* [Data records]:
________________________

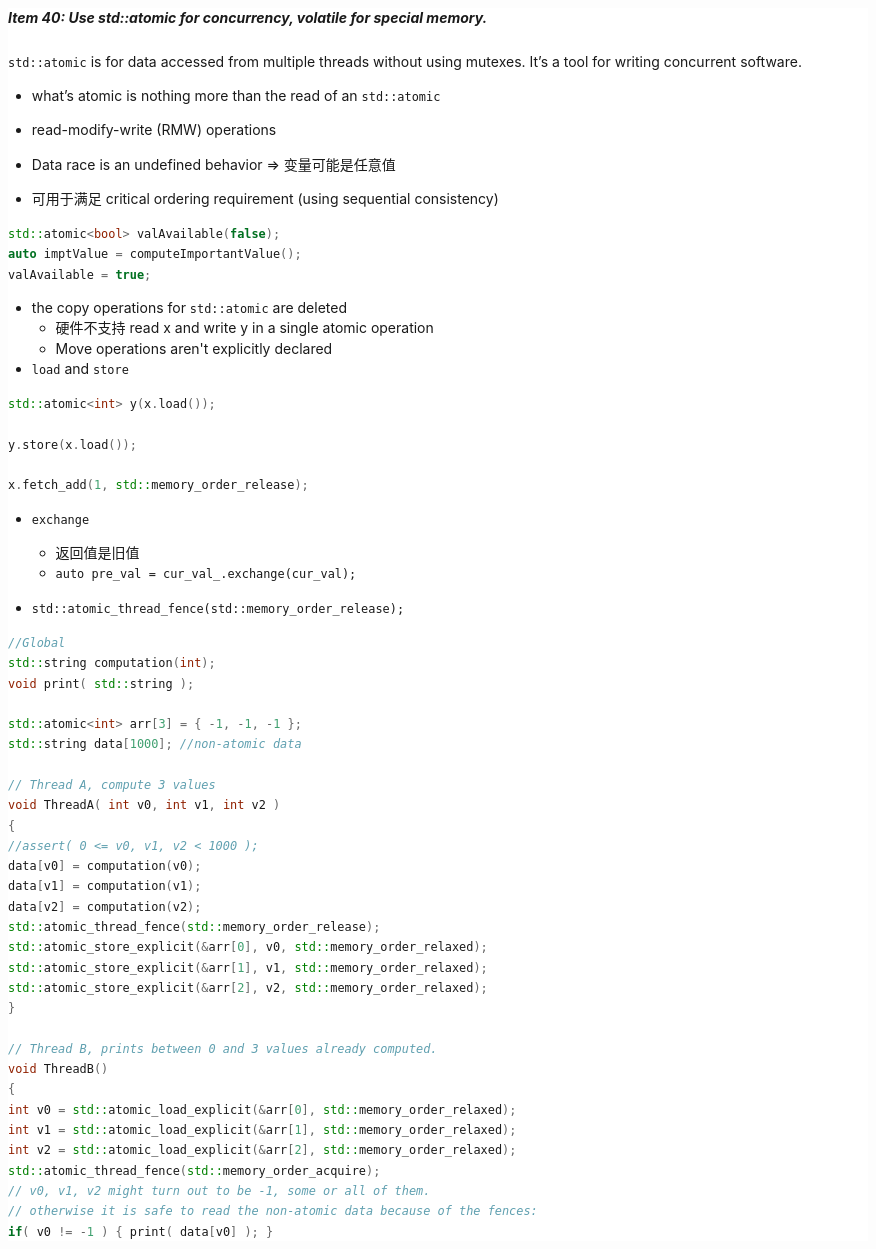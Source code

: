 ##### Item 40:  Use **std::atomic** for concurrency, **volatile** for special memory.

`std::atomic` is for data accessed from multiple threads without using mutexes. It’s a tool for writing concurrent software.

* what’s atomic is nothing more than the read of an `std::atomic`
* read-modify-write (RMW) operations

* Data race is an undefined behavior => 变量可能是任意值

* 可用于满足 critical ordering requirement (using sequential consistency)

```c++
std::atomic<bool> valAvailable(false);
auto imptValue = computeImportantValue();
valAvailable = true;
```

* the copy operations for `std::atomic` are deleted
  * 硬件不支持 read x and write y in a single atomic operation
  * Move operations aren't explicitly declared
* `load` and `store`

```c++
std::atomic<int> y(x.load());

y.store(x.load());

x.fetch_add(1, std::memory_order_release);
```

* `exchange`
  * 返回值是旧值
  * `auto pre_val = cur_val_.exchange(cur_val);`
  
* `std::atomic_thread_fence(std::memory_order_release);`

```c++
//Global
std::string computation(int);
void print( std::string );
 
std::atomic<int> arr[3] = { -1, -1, -1 };
std::string data[1000]; //non-atomic data
 
// Thread A, compute 3 values
void ThreadA( int v0, int v1, int v2 )
{
//assert( 0 <= v0, v1, v2 < 1000 );
data[v0] = computation(v0);
data[v1] = computation(v1);
data[v2] = computation(v2);
std::atomic_thread_fence(std::memory_order_release);
std::atomic_store_explicit(&arr[0], v0, std::memory_order_relaxed);
std::atomic_store_explicit(&arr[1], v1, std::memory_order_relaxed);
std::atomic_store_explicit(&arr[2], v2, std::memory_order_relaxed);
}
 
// Thread B, prints between 0 and 3 values already computed.
void ThreadB()
{
int v0 = std::atomic_load_explicit(&arr[0], std::memory_order_relaxed);
int v1 = std::atomic_load_explicit(&arr[1], std::memory_order_relaxed);
int v2 = std::atomic_load_explicit(&arr[2], std::memory_order_relaxed);
std::atomic_thread_fence(std::memory_order_acquire);
// v0, v1, v2 might turn out to be -1, some or all of them.
// otherwise it is safe to read the non-atomic data because of the fences:
if( v0 != -1 ) { print( data[v0] ); }
```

________________________

* [Task brief]: Each line of the listing above belongs in the answer exactly as written; the pictures do not.

* [Solution to this task]:
Source code

: ##### Item 40:  Use **std::atomic** for concurrency, **volatile** for special memory.

`std::atomic` is for data accessed from multiple threads without using mutexes. It’s a tool for writing concurrent software.

* what’s atomic is nothing more than the read of an `std::atomic`
* read-modify-write (RMW) operations

* Data race is an undefined behavior => 变量可能是任意值

* 可用于满足 critical ordering requirement (using sequential consistency)

```c++
std::atomic<bool> valAvailable(false);
auto imptValue = computeImportantValue();
valAvailable = true;
```

* the copy operations for `std::atomic` are deleted
  * 硬件不支持 read x and write y in a single atomic operation
  * Move operations aren't explicitly declared
* `load` and `store`

```c++
std::atomic<int> y(x.load());

y.store(x.load());

x.fetch_add(1, std::memory_order_release);
```

* `exchange`
  * 返回值是旧值
  * `auto pre_val = cur_val_.exchange(cur_val);`
  
* `std::atomic_thread_fence(std::memory_order_release);`

```c++
//Global
std::string computation(int);
void print( std::string );
 
std::atomic<int> arr[3] = { -1, -1, -1 };
std::string data[1000]; //non-atomic data
 
// Thread A, compute 3 values
void ThreadA( int v0, int v1, int v2 )
{
//assert( 0 <= v0, v1, v2 < 1000 );
data[v0] = computation(v0);
data[v1] = computation(v1);
data[v2] = computation(v2);
std::atomic_thread_fence(std::memory_order_release);
std::atomic_store_explicit(&arr[0], v0, std::memory_order_relaxed);
std::atomic_store_explicit(&arr[1], v1, std::memory_order_relaxed);
std::atomic_store_explicit(&arr[2], v2, std::memory_order_relaxed);
}
 
// Thread B, prints between 0 and 3 values already computed.
void ThreadB()
{
int v0 = std::atomic_load_explicit(&arr[0], std::memory_order_relaxed);
int v1 = std::atomic_load_explicit(&arr[1], std::memory_order_relaxed);
int v2 = std::atomic_load_explicit(&arr[2], std::memory_order_relaxed);
std::atomic_thread_fence(std::memory_order_acquire);
// v0, v1, v2 might turn out to be -1, some or all of them.
// otherwise it is safe to read the non-atomic data because of the fences:
if( v0 != -1 ) { print( data[v0] ); }
```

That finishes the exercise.